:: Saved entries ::

:::

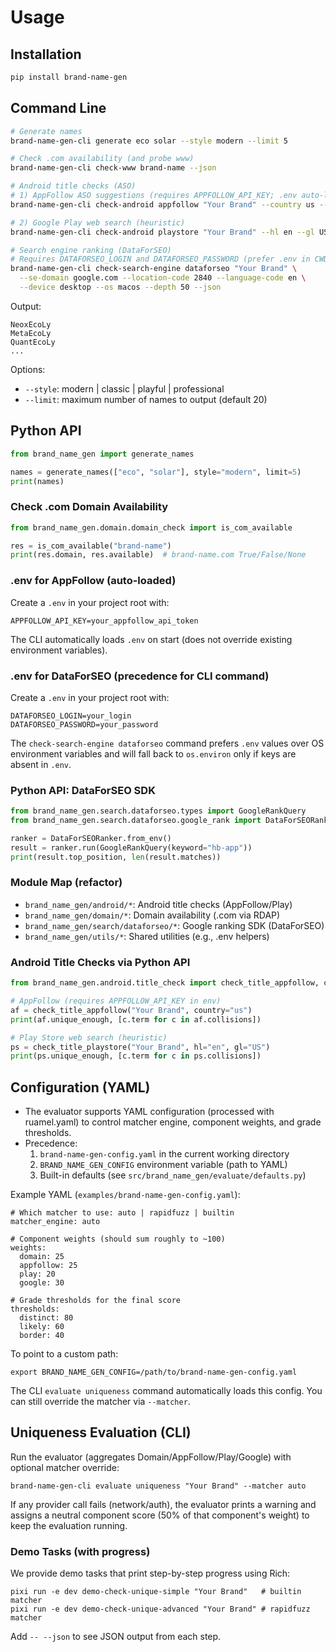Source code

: # Usage

## Installation
```bash
pip install brand-name-gen
```

## Command Line
```bash
# Generate names
brand-name-gen-cli generate eco solar --style modern --limit 5

# Check .com availability (and probe www)
brand-name-gen-cli check-www brand-name --json

# Android title checks (ASO)
# 1) AppFollow ASO suggestions (requires APPFOLLOW_API_KEY; .env auto-loaded)
brand-name-gen-cli check-android appfollow "Your Brand" --country us --json

# 2) Google Play web search (heuristic)
brand-name-gen-cli check-android playstore "Your Brand" --hl en --gl US --json

# Search engine ranking (DataForSEO)
# Requires DATAFORSEO_LOGIN and DATAFORSEO_PASSWORD (prefer .env in CWD)
brand-name-gen-cli check-search-engine dataforseo "Your Brand" \
  --se-domain google.com --location-code 2840 --language-code en \
  --device desktop --os macos --depth 50 --json
```

Output:
```
NeoxEcoLy
MetaEcoLy
QuantEcoLy
...
```

Options:
- `--style`: modern | classic | playful | professional
- `--limit`: maximum number of names to output (default 20)

## Python API
```python
from brand_name_gen import generate_names

names = generate_names(["eco", "solar"], style="modern", limit=5)
print(names)
```

### Check .com Domain Availability
```python
from brand_name_gen.domain.domain_check import is_com_available

res = is_com_available("brand-name")
print(res.domain, res.available)  # brand-name.com True/False/None
```

### .env for AppFollow (auto-loaded)
Create a `.env` in your project root with:
```
APPFOLLOW_API_KEY=your_appfollow_api_token
```
The CLI automatically loads `.env` on start (does not override existing environment variables).

### .env for DataForSEO (precedence for CLI command)
Create a `.env` in your project root with:
```
DATAFORSEO_LOGIN=your_login
DATAFORSEO_PASSWORD=your_password
```
The `check-search-engine dataforseo` command prefers `.env` values over OS environment
variables and will fall back to `os.environ` only if keys are absent in `.env`.

### Python API: DataForSEO SDK
```python
from brand_name_gen.search.dataforseo.types import GoogleRankQuery
from brand_name_gen.search.dataforseo.google_rank import DataForSEORanker

ranker = DataForSEORanker.from_env()
result = ranker.run(GoogleRankQuery(keyword="hb-app"))
print(result.top_position, len(result.matches))
```

### Module Map (refactor)
- `brand_name_gen/android/*`: Android title checks (AppFollow/Play)
- `brand_name_gen/domain/*`: Domain availability (.com via RDAP)
- `brand_name_gen/search/dataforseo/*`: Google ranking SDK (DataForSEO)
- `brand_name_gen/utils/*`: Shared utilities (e.g., .env helpers)

### Android Title Checks via Python API
```python
from brand_name_gen.android.title_check import check_title_appfollow, check_title_playstore

# AppFollow (requires APPFOLLOW_API_KEY in env)
af = check_title_appfollow("Your Brand", country="us")
print(af.unique_enough, [c.term for c in af.collisions])

# Play Store web search (heuristic)
ps = check_title_playstore("Your Brand", hl="en", gl="US")
print(ps.unique_enough, [c.term for c in ps.collisions])
```

## Configuration (YAML)
- The evaluator supports YAML configuration (processed with ruamel.yaml) to control matcher engine, component weights, and grade thresholds.
- Precedence:
  1) `brand-name-gen-config.yaml` in the current working directory
  2) `BRAND_NAME_GEN_CONFIG` environment variable (path to YAML)
  3) Built-in defaults (see `src/brand_name_gen/evaluate/defaults.py`)

Example YAML (`examples/brand-name-gen-config.yaml`):
```
# Which matcher to use: auto | rapidfuzz | builtin
matcher_engine: auto

# Component weights (should sum roughly to ~100)
weights:
  domain: 25
  appfollow: 25
  play: 20
  google: 30

# Grade thresholds for the final score
thresholds:
  distinct: 80
  likely: 60
  border: 40
```

To point to a custom path:
```
export BRAND_NAME_GEN_CONFIG=/path/to/brand-name-gen-config.yaml
```

The CLI `evaluate uniqueness` command automatically loads this config. You can still override the matcher via `--matcher`.

## Uniqueness Evaluation (CLI)
Run the evaluator (aggregates Domain/AppFollow/Play/Google) with optional matcher override:
```
brand-name-gen-cli evaluate uniqueness "Your Brand" --matcher auto
```

If any provider call fails (network/auth), the evaluator prints a warning and assigns a neutral component score (50% of that component's weight) to keep the evaluation running.

### Demo Tasks (with progress)
We provide demo tasks that print step-by-step progress using Rich:
```
pixi run -e dev demo-check-unique-simple "Your Brand"   # builtin matcher
pixi run -e dev demo-check-unique-advanced "Your Brand" # rapidfuzz matcher
```
Add `-- --json` to see JSON output from each step.

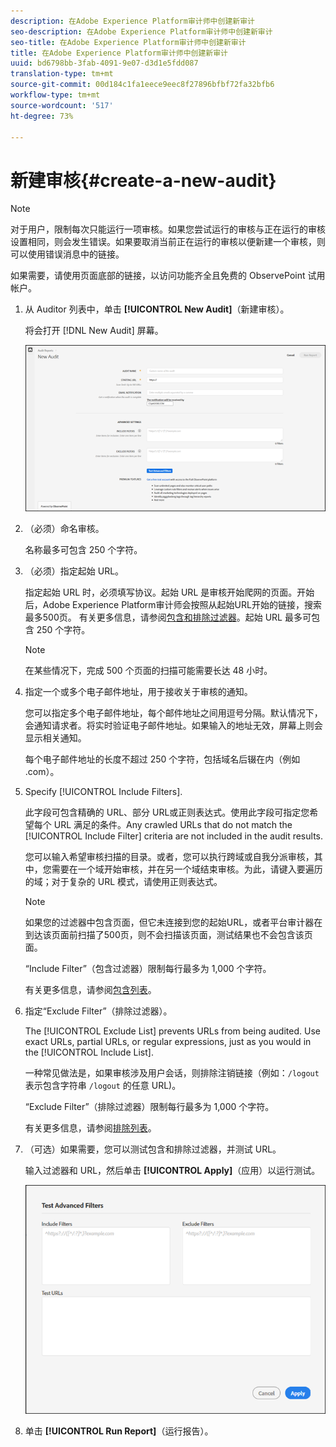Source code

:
 ```yaml
---
description: 在Adobe Experience Platform审计师中创建新审计
seo-description: 在Adobe Experience Platform审计师中创建新审计
seo-title: 在Adobe Experience Platform审计师中创建新审计
title: 在Adobe Experience Platform审计师中创建新审计
uuid: bd6798bb-3fab-4091-9e07-d3d1e5fdd087
translation-type: tm+mt
source-git-commit: 00d184c1fa1eece9eec8f27896bfbf72fa32bfb6
workflow-type: tm+mt
source-wordcount: '517'
ht-degree: 73%

---
```



# 新建审核{#create-a-new-audit}

>[!NOTE]
>
>对于用户，限制每次只能运行一项审核。如果您尝试运行的审核与正在运行的审核设置相同，则会发生错误。如果要取消当前正在运行的审核以便新建一个审核，则可以使用错误消息中的链接。

如果需要，请使用页面底部的链接，以访问功能齐全且免费的 ObservePoint 试用帐户。

1. 从 Auditor 列表中，单击 **[!UICONTROL New Audit]**（新建审核）。

   将会打开 [!DNL New Audit] 屏幕。

   ![](assets/config.png)

1. （必须）命名审核。

   名称最多可包含 250 个字符。
1. （必须）指定起始 URL。

   指定起始 URL 时，必须填写协议。起始 URL 是审核开始爬网的页面。开始后，Adobe Experience Platform审计师会按照从起始URL开始的链接，搜索最多500页。 有关更多信息，请参阅[包含和排除过滤器](../create-audit/filters.md)。起始 URL 最多可包含 250 个字符。

   >[!NOTE]
   >
   >在某些情况下，完成 500 个页面的扫描可能需要长达 48 小时。

1. 指定一个或多个电子邮件地址，用于接收关于审核的通知。

   您可以指定多个电子邮件地址，每个邮件地址之间用逗号分隔。默认情况下，会通知请求者。将实时验证电子邮件地址。如果输入的地址无效，屏幕上则会显示相关通知。

   每个电子邮件地址的长度不超过 250 个字符，包括域名后辍在内（例如 .com）。

1. Specify [!UICONTROL Include Filters].

   此字段可包含精确的 URL、部分 URL或正则表达式。使用此字段可指定您希望每个 URL 满足的条件。Any crawled URLs that do not match the [!UICONTROL Include Filter] criteria are not included in the audit results.

   您可以输入希望审核扫描的目录。或者，您可以执行跨域或自我分派审核，其中，您需要在一个域开始审核，并在另一个域结束审核。为此，请键入要遍历的域；对于复杂的 URL 模式，请使用正则表达式。

   >[!NOTE]
   >
   >如果您的过滤器中包含页面，但它未连接到您的起始URL，或者平台审计器在到达该页面前扫描了500页，则不会扫描该页面，测试结果也不会包含该页面。

   “Include Filter”（包含过滤器）限制每行最多为 1,000 个字符。

   有关更多信息，请参阅[包含列表](../create-audit/filters.md)。
1. 指定“Exclude Filter”（排除过滤器）。

   The [!UICONTROL Exclude List] prevents URLs from being audited. Use exact URLs, partial URLs, or regular expressions, just as you would in the [!UICONTROL Include List].

   一种常见做法是，如果审核涉及用户会话，则排除注销链接（例如：`/logout` 表示包含字符串 `/logout` 的任意 URL)。

   “Exclude Filter”（排除过滤器）限制每行最多为 1,000 个字符。

   有关更多信息，请参阅[排除列表](../create-audit/filters.md)。
1. （可选）如果需要，您可以测试包含和排除过滤器，并测试 URL。

   输入过滤器和 URL，然后单击 **[!UICONTROL Apply]**（应用）以运行测试。

   ![](assets/test-advanced-filters.png)

1. 单击 **[!UICONTROL Run Report]**（运行报告）。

:::

:: Task item ::
Search the records for the word "有关更多信息" and return every line that holds it.

:: Output of the exercise ::
   指定起始 URL 时，必须填写协议。起始 URL 是审核开始爬网的页面。开始后，Adobe Experience Platform审计师会按照从起始URL开始的链接，搜索最多500页。 有关更多信息，请参阅[包含和排除过滤器](../create-audit/filters.md)。起始 URL 最多可包含 250 个字符。
   有关更多信息，请参阅[包含列表](../create-audit/filters.md)。
   有关更多信息，请参阅[排除列表](../create-audit/filters.md)。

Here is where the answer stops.